On Mon, 16 Nov 2009, Emmanuel Engelhart wrote:
Yes, by building the ZIM file, I add to "the already there keywords" the title of the redirects pages pointing to this page.
What are "the already there keywords" ?
I'm not enthusiastic about dumping category pages... but this is only a part of the issue. The other part is that I have no method to know, given a list of articles, which categories I have to integrate in the final dump! do you?
You could do it iteratively ?
You must have a method of unlinking 'red-linked' pages - links in articles that point to pages not in our collection.
Include all categories, remove those that point to zero or one article in our collection.
You can leave all categories in the article, just unlink the ones that do not 'make the cut'.
My point is - if references make up half the text dump, categories surely deserve to be in there.
Re: References - could you perhaps link to http://en.wikipedia.org/wiki/Gamma-ray_burst#References ?
Then, if you *do* have internet access, you can get to the refs ?

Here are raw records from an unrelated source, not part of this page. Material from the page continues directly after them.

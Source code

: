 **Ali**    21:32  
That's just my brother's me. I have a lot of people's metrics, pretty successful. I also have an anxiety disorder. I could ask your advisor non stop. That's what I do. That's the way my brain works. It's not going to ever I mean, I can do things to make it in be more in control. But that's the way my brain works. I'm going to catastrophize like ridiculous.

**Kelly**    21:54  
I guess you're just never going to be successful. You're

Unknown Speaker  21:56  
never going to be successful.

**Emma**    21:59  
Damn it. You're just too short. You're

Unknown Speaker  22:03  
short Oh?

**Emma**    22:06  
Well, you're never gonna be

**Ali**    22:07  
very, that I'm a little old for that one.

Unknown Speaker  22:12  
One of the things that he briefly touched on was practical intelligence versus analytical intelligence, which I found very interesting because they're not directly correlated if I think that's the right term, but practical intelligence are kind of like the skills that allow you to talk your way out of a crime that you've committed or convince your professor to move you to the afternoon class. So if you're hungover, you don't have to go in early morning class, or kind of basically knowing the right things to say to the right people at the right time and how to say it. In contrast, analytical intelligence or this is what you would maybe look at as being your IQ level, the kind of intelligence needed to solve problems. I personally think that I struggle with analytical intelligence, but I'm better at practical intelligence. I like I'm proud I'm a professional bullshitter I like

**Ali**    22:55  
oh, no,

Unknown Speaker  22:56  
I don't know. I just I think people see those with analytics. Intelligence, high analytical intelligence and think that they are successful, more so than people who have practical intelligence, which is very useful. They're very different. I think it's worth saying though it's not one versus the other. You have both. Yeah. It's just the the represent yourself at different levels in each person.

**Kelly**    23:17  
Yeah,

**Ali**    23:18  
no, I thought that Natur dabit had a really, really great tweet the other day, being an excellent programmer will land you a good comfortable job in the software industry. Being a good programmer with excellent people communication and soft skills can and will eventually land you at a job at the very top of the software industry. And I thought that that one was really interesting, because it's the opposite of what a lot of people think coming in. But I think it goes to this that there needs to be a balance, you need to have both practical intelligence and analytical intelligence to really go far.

(Still not very satisfactory - the correspondence between the article ref and the actual one is lost - you have to look for it).
I appreciate all the work that has already gone in to this, but I see a lot of effort going into one or two zim files, and not enough on the process - where you could create another zim file which is just chemistry-related, or Africa-related, or top-1000 articles.
Cheers, Andy!